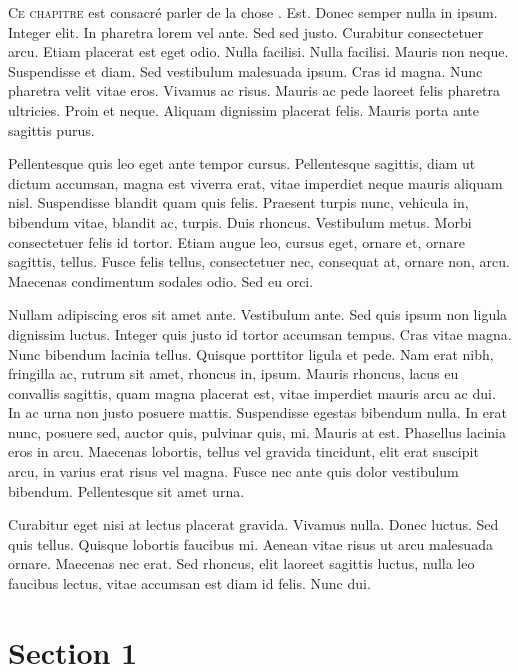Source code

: \label{chap:chap1}
\introformatting

\lettrine{C}{e chapitre} est consacré parler de la chose \suiv.
Est. Donec semper nulla in ipsum. Integer elit. In pharetra lorem vel ante.
Sed sed justo. Curabitur consectetuer arcu. Etiam placerat est eget odio. Nulla
facilisi. Nulla facilisi. Mauris non neque. Suspendisse et diam. Sed vestibulum
malesuada ipsum. Cras id magna. Nunc pharetra velit vitae eros. Vivamus ac
risus. Mauris ac pede laoreet felis pharetra ultricies. Proin et neque. Aliquam
dignissim placerat felis. Mauris porta ante sagittis purus.

Pellentesque quis leo eget ante tempor cursus. Pellentesque sagittis, diam ut
dictum accumsan, magna est viverra erat, vitae imperdiet neque mauris aliquam
nisl. Suspendisse blandit quam quis felis. Praesent turpis nunc, vehicula in,
bibendum vitae, blandit ac, turpis. Duis rhoncus. Vestibulum metus. Morbi
consectetuer felis id tortor. Etiam augue leo, cursus eget, ornare et, ornare
sagittis, tellus. Fusce felis tellus, consectetuer nec, consequat at, ornare
non, arcu. Maecenas condimentum sodales odio. Sed eu orci.

Nullam adipiscing eros sit amet ante. Vestibulum ante. Sed quis ipsum non ligula
dignissim luctus. Integer quis justo id tortor accumsan tempus. Cras vitae
magna. Nunc bibendum lacinia tellus. Quisque porttitor ligula et pede. Nam erat
nibh, fringilla ac, rutrum sit amet, rhoncus in, ipsum. Mauris rhoncus, lacus eu
convallis sagittis, quam magna placerat est, vitae imperdiet mauris arcu ac dui.
In ac urna non justo posuere mattis. Suspendisse egestas bibendum nulla. In erat
nunc, posuere sed, auctor quis, pulvinar quis, mi. Mauris at est. Phasellus
lacinia eros in arcu. Maecenas lobortis, tellus vel gravida tincidunt, elit erat
suscipit arcu, in varius erat risus vel magna. Fusce nec ante quis dolor
vestibulum bibendum. Pellentesque sit amet urna.

Curabitur eget nisi at lectus placerat gravida. Vivamus nulla. Donec luctus. Sed
quis tellus. Quisque lobortis faucibus mi. Aenean vitae risus ut arcu malesuada
ornare. Maecenas nec erat. Sed rhoncus, elit laoreet sagittis luctus, nulla leo
faucibus lectus, vitae accumsan est diam id felis. Nunc dui.


\section{Section 1}
\label{sec-section1}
■ ■ ■ ■ ■
● What is expected:
Each line above is to be copied verbatim. Drop any image from the copy.

● Result:
Source code

: \label{chap:chap1}
\introformatting

\lettrine{C}{e chapitre} est consacré parler de la chose \suiv.
Est. Donec semper nulla in ipsum. Integer elit. In pharetra lorem vel ante.
Sed sed justo. Curabitur consectetuer arcu. Etiam placerat est eget odio. Nulla
facilisi. Nulla facilisi. Mauris non neque. Suspendisse et diam. Sed vestibulum
malesuada ipsum. Cras id magna. Nunc pharetra velit vitae eros. Vivamus ac
risus. Mauris ac pede laoreet felis pharetra ultricies. Proin et neque. Aliquam
dignissim placerat felis. Mauris porta ante sagittis purus.

Pellentesque quis leo eget ante tempor cursus. Pellentesque sagittis, diam ut
dictum accumsan, magna est viverra erat, vitae imperdiet neque mauris aliquam
nisl. Suspendisse blandit quam quis felis. Praesent turpis nunc, vehicula in,
bibendum vitae, blandit ac, turpis. Duis rhoncus. Vestibulum metus. Morbi
consectetuer felis id tortor. Etiam augue leo, cursus eget, ornare et, ornare
sagittis, tellus. Fusce felis tellus, consectetuer nec, consequat at, ornare
non, arcu. Maecenas condimentum sodales odio. Sed eu orci.

Nullam adipiscing eros sit amet ante. Vestibulum ante. Sed quis ipsum non ligula
dignissim luctus. Integer quis justo id tortor accumsan tempus. Cras vitae
magna. Nunc bibendum lacinia tellus. Quisque porttitor ligula et pede. Nam erat
nibh, fringilla ac, rutrum sit amet, rhoncus in, ipsum. Mauris rhoncus, lacus eu
convallis sagittis, quam magna placerat est, vitae imperdiet mauris arcu ac dui.
In ac urna non justo posuere mattis. Suspendisse egestas bibendum nulla. In erat
nunc, posuere sed, auctor quis, pulvinar quis, mi. Mauris at est. Phasellus
lacinia eros in arcu. Maecenas lobortis, tellus vel gravida tincidunt, elit erat
suscipit arcu, in varius erat risus vel magna. Fusce nec ante quis dolor
vestibulum bibendum. Pellentesque sit amet urna.

Curabitur eget nisi at lectus placerat gravida. Vivamus nulla. Donec luctus. Sed
quis tellus. Quisque lobortis faucibus mi. Aenean vitae risus ut arcu malesuada
ornare. Maecenas nec erat. Sed rhoncus, elit laoreet sagittis luctus, nulla leo
faucibus lectus, vitae accumsan est diam id felis. Nunc dui.


\section{Section 1}
\label{sec-section1}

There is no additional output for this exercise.